Tourisme durable

Le lac Titicaca de Valentin

30 Mars 2024 - Conservation / Hébergement / Initiatives / Nature

Au Pérou, Valentin Quispe a développé une initiative touristique au bord du lac Titicaca pour préserver sa culture traditionnelle et que toute la communauté de son village puisse profiter des retombées du tourisme. Grâce à lui, les voyageurs vivent une expérience proche des habitants et plus respectueuse de cet environnent fragile.

 

Long de 190 km, le Titicaca représente l'équivalent d'environ 15 fois le lac Léman ! ©SSquillace

 

La lumière du soleil inonde tout. Le lac d’un bleu profond est grand comme une mer. Situé à 3850 mètres d’altitude, à cheval entre la Bolivie et le Pérou, le lac Titicaca est considéré comme le plus haut lac navigable du monde. La mythologie inca y situe l’origine de sa civilisation. De quoi attirer des voyageurs ! Mais si l’on souhaite découvrir la culture et les traditions des habitants qui peuplent les rives du lac, partager leur quotidien et contempler la beauté des lieux, il faut se rendre sur la péninsule de Capa Chica, à La Casa de Valentin, dans le village de Llachon.

 

Pionnier de la promotion et du développement de l’écotourisme
 

Si une poignée de voyageurs viennent jusqu’ici aujourd’hui, c’est grâce à Valentin Quispe. Dès 1996, il propose aux familles de sa communauté de rejoindre l'association qu’il vient de créer et commence à développer différents services dans le village endormi de Llachon : hébergement, transport sur le lac, repas, promenades en bateau.

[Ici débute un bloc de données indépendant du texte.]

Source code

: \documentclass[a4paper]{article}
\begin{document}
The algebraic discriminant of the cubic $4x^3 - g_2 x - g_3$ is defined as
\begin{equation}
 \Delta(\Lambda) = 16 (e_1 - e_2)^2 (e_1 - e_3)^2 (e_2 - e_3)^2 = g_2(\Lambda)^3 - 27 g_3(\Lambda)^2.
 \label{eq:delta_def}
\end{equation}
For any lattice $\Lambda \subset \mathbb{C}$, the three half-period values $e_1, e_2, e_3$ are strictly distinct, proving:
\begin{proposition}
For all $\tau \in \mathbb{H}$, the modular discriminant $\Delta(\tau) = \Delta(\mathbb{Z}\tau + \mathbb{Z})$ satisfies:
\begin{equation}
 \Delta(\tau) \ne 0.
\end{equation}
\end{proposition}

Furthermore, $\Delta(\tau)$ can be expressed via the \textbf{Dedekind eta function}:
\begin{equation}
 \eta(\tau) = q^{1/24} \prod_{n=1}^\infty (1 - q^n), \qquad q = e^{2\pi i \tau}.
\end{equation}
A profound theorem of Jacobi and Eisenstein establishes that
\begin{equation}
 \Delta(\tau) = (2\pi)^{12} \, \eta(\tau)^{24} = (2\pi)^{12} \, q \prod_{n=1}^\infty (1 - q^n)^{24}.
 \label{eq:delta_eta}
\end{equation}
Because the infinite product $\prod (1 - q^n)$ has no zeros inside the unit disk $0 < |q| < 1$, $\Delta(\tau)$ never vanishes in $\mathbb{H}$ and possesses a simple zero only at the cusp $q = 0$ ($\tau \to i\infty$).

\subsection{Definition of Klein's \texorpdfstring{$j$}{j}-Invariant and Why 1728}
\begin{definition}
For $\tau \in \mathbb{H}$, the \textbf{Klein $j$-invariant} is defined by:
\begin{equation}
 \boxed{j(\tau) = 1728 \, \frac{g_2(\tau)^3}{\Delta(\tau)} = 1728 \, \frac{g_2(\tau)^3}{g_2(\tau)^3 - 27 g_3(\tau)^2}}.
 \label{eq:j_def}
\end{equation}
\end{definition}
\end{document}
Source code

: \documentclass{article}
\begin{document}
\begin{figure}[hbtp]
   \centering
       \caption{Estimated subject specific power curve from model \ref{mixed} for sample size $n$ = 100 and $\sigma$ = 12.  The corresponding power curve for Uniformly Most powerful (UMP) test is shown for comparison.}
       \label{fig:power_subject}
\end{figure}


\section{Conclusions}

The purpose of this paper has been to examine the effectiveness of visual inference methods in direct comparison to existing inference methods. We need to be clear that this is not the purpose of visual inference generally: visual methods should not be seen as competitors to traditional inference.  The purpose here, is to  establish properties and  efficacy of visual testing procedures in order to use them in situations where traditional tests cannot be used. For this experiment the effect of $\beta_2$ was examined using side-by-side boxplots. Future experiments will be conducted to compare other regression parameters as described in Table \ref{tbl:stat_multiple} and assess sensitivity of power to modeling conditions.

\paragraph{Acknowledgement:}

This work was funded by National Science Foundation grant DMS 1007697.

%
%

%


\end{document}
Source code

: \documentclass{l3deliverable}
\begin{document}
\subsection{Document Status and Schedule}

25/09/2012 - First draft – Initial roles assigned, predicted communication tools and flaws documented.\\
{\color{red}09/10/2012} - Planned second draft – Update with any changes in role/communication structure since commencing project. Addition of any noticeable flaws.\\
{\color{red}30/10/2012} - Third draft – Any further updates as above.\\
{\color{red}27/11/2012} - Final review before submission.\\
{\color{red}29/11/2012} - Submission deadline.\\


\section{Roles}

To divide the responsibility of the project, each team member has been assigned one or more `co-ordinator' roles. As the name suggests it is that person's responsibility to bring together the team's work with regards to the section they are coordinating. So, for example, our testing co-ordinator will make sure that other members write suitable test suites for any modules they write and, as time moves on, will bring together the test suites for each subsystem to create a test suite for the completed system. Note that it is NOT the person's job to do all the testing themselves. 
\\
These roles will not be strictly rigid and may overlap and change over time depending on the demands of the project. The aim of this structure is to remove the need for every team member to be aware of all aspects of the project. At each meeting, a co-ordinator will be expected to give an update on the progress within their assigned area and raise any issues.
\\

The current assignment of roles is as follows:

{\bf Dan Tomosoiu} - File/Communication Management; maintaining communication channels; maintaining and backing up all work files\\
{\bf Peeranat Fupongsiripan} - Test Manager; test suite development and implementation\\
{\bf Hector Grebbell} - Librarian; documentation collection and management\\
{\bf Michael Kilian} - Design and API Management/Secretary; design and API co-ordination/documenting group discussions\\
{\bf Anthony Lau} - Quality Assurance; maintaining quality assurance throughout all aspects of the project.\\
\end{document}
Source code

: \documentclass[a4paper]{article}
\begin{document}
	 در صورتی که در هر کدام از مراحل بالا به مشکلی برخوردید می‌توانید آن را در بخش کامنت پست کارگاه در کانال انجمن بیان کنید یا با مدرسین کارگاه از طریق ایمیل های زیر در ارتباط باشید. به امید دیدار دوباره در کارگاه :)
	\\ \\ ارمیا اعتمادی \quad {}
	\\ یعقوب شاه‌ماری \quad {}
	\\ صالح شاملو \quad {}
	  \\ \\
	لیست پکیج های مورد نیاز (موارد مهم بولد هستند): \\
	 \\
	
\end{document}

Je suis parti de zéro, je n'avais aucune formation. Avec la pratique et l'arrivée des premiers touristes, j'ai appris. C'était une auto-éducation - Valentin Quispe

Valentin dévoile avec humilité son histoire ©SSquillace

 

Aujourd’hui, le projet implique environ 180 des 300 familles de Llachon. L’objectif est multiple : que les touristes reçoivent un bon service doublé d’une expérience authentique et que les familles touchent une juste rémunération, voient leurs conditions de vie s’améliorer et leur culture préservée. “Il faut éviter les jalousies, bien répartir les réservations entre les familles, donner du travail à tout le monde”.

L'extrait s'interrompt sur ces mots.